Holland and Skinner (1987) took another approach, and argued that identities be
understood as
organized in the cultural models that speakers hold
for the world. Such models are more specific than
ideologies; they are in essence normative narratives
of life trajectories or domains to which actual people
are compared, especially in language. Holland and
Skinner used the cultural model concept to understand how women at a southern U.S.
college semantically organize the language they use to describe men.
Such interpretations of the relationship between
language and identity are beginning to be articulated
with traditional dialectological questions about how
language relates to place. Johnstone (2004a, 2004b)
suggested that a speaker’s emplacement – that is,
being culturally connected to place – is not simply
another census identity, but one that is discursively
negotiated like others. Speakers who live in the same
geographical space take different orientations to it
as a culturally meaningful place, and local dialect
forms may function in various ways in everyday
talk, in self-conscious performances, and in metalinguistic talk about the dialect, to
index these orientations. The use of dialect forms to index orientation
to place may help determine which forms are preserved and which are lost over time.

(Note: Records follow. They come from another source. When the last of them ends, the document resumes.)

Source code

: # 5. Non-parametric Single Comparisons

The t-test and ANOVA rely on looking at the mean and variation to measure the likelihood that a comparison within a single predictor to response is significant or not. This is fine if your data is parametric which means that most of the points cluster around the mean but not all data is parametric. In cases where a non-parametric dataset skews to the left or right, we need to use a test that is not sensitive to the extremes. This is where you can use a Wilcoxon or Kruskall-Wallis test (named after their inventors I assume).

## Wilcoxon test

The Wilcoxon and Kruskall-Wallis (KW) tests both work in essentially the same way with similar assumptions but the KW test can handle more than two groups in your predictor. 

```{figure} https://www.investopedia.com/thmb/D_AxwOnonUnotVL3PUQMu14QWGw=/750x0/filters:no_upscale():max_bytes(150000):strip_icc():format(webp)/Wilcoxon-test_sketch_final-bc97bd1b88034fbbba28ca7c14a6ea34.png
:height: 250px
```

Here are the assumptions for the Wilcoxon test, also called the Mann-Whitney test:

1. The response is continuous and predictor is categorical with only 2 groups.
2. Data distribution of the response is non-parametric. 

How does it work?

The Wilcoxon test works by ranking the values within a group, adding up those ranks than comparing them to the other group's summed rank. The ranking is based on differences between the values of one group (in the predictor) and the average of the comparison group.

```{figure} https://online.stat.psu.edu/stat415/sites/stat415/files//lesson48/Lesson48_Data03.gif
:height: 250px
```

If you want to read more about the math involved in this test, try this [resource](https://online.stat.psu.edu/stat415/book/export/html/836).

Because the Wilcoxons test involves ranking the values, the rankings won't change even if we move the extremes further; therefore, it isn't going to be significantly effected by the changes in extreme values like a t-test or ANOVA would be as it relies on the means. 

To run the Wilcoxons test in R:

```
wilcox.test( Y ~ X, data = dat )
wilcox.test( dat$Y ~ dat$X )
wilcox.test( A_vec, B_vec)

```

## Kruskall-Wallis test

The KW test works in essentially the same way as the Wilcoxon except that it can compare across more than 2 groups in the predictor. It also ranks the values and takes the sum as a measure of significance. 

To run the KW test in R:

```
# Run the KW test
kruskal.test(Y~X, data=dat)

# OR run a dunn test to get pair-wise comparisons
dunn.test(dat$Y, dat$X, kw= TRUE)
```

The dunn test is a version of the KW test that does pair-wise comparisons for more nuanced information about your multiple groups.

This work indicates that even such taken-for-granted categories as
place are ideologically organized by speakers, and
that this ideological organization can affect the way
speakers use language, and its meaning in terms of
identities.
Language and Identity over Time
Future research in LISA is likely to focus on further
understanding the ways in which indexicality works
to create identities in interaction, from a number of
perspectives. For one, the question of awareness is
still a very open one, in which even what counts as
awareness is not entirely clear. One can imagine a
typology of awareness that can then be matched
with Silverstein’s accessibility hierarchy. Awareness
may also be promoted by the media as well as faceto-face communication, and it is not
clear the ways
in which these modes of mediation differ for the
creation of identity categories and indexicalities.
Finally, the ways in which the use of these indexicalities construct and re-create identity
categories, and
especially relations of dominance among them, will
continue to be a puzzle for some time.